List every line below containing "oneside".

Source texts of formatted documents
★ ★ ★
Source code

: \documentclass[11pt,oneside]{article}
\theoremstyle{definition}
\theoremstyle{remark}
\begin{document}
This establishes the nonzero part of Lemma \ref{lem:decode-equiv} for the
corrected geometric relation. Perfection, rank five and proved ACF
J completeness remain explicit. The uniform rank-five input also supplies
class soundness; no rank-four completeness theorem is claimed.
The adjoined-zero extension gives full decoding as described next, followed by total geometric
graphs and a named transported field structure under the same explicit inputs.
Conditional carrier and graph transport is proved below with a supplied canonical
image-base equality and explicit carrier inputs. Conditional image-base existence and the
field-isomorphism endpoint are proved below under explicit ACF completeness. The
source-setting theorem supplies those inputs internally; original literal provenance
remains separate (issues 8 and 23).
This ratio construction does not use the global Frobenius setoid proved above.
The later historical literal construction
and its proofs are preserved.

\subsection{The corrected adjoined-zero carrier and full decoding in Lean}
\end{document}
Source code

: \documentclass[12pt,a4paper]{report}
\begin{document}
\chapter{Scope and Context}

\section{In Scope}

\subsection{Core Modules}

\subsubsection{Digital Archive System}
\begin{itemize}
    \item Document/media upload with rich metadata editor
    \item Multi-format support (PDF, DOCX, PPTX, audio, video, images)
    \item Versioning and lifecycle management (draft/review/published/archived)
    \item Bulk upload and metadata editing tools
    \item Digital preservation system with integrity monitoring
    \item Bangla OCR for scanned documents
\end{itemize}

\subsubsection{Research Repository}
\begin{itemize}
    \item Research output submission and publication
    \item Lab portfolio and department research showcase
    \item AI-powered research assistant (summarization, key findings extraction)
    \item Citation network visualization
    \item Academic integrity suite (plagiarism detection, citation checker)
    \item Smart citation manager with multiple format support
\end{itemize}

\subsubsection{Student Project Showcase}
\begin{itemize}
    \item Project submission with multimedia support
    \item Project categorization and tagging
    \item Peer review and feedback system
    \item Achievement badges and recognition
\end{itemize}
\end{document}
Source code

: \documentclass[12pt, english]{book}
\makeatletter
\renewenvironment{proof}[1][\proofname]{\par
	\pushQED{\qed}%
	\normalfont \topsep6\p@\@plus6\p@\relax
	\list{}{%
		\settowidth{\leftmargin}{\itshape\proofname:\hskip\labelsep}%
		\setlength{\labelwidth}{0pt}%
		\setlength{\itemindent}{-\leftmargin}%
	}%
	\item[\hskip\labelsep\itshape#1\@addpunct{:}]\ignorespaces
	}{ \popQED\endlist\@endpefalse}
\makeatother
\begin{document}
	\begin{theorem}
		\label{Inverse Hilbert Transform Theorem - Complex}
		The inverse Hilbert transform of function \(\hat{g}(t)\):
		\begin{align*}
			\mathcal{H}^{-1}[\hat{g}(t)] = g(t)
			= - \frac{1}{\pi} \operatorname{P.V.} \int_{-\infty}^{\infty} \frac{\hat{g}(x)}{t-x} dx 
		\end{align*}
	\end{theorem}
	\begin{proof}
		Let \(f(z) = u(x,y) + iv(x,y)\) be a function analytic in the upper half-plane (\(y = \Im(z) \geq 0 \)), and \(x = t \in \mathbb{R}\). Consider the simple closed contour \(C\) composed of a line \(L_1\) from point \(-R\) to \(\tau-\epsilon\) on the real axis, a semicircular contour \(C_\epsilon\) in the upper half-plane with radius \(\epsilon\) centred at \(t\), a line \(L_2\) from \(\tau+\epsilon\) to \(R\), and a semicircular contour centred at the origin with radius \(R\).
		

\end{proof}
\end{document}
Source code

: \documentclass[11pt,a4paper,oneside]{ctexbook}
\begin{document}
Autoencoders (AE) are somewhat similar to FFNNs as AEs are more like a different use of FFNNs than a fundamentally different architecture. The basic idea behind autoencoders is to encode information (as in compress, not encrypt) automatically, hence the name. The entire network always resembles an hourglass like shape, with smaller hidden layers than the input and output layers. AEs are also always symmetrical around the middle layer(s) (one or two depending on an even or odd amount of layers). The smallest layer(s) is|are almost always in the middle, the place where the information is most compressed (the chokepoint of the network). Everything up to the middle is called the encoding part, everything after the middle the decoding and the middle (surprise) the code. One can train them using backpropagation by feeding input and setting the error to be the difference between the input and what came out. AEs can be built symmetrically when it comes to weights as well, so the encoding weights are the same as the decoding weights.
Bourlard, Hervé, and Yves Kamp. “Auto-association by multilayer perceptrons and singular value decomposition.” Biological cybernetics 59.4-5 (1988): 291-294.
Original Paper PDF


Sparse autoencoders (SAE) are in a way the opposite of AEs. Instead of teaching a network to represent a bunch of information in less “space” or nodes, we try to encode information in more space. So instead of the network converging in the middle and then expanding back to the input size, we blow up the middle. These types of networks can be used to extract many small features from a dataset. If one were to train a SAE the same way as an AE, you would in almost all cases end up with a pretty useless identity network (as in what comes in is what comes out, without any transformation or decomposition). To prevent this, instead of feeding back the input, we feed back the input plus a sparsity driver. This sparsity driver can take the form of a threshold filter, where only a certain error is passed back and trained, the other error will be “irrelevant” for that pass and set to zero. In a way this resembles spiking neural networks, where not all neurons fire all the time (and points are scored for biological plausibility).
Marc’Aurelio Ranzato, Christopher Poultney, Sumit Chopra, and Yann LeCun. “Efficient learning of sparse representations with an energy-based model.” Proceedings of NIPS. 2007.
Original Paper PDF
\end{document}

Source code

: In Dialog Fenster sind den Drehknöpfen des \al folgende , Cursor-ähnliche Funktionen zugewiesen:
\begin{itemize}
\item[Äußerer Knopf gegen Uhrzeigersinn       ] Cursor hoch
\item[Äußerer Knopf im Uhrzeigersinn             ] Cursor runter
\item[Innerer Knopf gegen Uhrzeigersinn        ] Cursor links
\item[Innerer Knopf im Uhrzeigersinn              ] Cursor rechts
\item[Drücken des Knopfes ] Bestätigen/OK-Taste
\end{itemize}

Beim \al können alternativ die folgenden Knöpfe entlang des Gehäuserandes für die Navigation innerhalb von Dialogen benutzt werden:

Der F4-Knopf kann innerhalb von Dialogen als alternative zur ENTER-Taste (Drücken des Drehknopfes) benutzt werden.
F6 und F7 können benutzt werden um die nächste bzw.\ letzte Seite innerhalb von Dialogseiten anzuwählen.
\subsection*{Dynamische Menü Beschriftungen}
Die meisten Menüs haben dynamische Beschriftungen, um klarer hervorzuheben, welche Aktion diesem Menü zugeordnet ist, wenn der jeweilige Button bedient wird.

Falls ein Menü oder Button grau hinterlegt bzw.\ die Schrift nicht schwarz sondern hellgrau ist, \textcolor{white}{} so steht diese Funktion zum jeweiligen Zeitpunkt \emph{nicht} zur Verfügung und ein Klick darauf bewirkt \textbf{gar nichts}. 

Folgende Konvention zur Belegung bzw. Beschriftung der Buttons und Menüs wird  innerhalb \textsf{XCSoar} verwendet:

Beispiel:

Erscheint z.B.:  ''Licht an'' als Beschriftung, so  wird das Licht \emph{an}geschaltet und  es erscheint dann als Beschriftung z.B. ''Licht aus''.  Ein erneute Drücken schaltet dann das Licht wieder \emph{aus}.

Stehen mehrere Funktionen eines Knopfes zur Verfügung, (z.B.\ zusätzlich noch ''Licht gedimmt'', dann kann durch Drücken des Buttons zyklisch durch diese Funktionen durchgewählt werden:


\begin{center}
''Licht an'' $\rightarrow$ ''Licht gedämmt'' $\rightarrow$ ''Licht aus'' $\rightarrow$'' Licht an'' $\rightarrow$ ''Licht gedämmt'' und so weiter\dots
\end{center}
★ ★ ★
TASK ANSWER:
: \documentclass[11pt,oneside]{article}
: \documentclass[11pt,a4paper,oneside]{ctexbook}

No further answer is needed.